• **Recorded data**:

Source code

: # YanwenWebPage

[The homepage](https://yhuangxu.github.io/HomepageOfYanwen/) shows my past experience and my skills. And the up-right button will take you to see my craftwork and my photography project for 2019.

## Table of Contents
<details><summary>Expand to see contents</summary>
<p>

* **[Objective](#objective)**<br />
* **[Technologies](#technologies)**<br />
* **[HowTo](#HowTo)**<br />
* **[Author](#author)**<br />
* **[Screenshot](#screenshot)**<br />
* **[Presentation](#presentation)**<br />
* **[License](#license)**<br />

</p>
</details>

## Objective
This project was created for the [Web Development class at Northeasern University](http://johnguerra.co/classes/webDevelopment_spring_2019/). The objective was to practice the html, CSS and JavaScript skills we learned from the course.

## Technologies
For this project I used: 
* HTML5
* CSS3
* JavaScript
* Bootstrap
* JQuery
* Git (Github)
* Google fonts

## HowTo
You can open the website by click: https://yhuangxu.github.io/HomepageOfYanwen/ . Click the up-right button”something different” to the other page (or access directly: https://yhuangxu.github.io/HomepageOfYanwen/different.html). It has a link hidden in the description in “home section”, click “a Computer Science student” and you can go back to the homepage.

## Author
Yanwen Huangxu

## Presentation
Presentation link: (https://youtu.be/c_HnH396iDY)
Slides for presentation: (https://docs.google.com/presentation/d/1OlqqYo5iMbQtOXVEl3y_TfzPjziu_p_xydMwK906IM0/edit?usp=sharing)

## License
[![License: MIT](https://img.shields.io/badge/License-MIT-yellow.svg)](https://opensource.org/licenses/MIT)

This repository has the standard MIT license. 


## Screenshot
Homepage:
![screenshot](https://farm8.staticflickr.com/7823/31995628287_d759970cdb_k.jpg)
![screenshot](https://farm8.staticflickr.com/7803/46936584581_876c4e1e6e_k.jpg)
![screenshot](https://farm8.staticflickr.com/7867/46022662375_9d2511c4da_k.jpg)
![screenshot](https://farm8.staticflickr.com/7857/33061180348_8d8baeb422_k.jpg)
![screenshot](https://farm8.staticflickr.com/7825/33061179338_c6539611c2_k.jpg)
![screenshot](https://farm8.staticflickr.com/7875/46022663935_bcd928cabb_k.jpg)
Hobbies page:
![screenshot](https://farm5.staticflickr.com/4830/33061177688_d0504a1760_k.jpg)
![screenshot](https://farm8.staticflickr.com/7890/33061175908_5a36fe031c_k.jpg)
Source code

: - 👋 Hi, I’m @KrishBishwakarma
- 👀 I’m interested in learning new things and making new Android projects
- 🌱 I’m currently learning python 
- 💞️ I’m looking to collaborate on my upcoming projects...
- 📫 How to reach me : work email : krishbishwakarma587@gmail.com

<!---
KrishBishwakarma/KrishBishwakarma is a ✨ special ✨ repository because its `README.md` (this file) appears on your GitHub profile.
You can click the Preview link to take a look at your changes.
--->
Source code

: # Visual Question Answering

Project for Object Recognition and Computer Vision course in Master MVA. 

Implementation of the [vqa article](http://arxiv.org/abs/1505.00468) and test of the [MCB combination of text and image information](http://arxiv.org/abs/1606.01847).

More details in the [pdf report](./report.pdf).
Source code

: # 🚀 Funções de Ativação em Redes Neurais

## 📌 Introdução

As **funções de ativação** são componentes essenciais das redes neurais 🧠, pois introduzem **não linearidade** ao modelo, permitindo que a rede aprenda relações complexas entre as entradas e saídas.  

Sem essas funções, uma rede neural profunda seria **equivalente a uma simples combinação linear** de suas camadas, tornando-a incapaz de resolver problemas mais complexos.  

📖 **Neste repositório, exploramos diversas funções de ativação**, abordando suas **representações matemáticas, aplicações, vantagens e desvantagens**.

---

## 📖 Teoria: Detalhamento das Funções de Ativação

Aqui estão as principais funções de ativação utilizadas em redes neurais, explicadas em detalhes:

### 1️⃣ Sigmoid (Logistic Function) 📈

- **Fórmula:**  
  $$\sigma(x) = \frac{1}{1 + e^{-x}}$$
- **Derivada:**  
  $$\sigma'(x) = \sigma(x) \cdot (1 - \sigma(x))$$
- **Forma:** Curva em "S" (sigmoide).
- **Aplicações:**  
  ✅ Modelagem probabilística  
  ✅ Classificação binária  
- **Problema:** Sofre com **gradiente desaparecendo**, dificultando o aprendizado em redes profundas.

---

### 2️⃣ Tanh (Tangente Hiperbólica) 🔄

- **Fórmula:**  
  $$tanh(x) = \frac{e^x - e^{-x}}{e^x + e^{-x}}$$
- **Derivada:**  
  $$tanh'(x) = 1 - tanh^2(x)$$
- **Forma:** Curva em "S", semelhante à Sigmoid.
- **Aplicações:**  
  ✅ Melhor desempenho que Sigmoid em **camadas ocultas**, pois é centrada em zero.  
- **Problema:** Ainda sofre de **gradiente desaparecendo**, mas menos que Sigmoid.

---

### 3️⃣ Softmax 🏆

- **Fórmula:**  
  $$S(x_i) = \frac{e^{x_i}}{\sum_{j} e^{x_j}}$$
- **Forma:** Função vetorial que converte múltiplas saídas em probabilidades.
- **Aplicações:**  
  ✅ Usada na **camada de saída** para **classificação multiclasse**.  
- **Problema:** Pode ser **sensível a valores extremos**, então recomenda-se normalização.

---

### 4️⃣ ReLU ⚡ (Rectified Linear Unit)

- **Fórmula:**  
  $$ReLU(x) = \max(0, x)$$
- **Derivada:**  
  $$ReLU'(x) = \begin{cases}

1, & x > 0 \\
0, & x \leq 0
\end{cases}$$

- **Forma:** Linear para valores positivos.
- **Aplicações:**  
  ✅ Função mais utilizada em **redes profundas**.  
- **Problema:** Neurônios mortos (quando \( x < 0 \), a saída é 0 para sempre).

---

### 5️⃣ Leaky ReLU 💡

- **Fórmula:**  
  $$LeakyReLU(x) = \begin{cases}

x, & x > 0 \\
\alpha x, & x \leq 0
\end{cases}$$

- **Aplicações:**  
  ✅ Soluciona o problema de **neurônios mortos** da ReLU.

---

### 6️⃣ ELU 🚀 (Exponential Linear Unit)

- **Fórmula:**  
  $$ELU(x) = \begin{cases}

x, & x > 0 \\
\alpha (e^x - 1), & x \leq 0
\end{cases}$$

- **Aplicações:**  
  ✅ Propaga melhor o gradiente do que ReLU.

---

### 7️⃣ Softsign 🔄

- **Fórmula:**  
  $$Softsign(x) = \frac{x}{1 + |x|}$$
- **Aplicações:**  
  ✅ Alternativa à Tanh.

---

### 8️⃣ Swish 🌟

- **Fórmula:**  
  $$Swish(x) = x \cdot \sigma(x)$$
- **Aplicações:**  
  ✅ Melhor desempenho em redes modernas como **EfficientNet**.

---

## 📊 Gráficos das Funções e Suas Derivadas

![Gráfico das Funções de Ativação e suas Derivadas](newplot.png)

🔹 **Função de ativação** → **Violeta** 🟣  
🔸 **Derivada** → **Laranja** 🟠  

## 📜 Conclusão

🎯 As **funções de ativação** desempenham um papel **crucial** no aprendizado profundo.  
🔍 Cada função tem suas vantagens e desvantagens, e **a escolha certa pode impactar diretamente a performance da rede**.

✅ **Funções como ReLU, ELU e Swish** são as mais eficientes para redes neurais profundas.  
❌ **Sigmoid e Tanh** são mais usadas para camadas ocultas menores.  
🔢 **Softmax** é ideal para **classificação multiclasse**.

• **Exercise aim**: Exactly the lines above from the one with "- 💞️ I’m looking" to the one with "## 📌 Introdução", both included, are to be quoted; leave the rest out.

• **Reply to the task**:
- 💞️ I’m looking to collaborate on my upcoming projects...
- 📫 How to reach me : work email : krishbishwakarma587@gmail.com

<!---
KrishBishwakarma/KrishBishwakarma is a ✨ special ✨ repository because its `README.md` (this file) appears on your GitHub profile.
You can click the Preview link to take a look at your changes.
--->
Source code

: # Visual Question Answering

Project for Object Recognition and Computer Vision course in Master MVA. 

Implementation of the [vqa article](http://arxiv.org/abs/1505.00468) and test of the [MCB combination of text and image information](http://arxiv.org/abs/1606.01847).

More details in the [pdf report](./report.pdf).
Source code

: # 🚀 Funções de Ativação em Redes Neurais

## 📌 Introdução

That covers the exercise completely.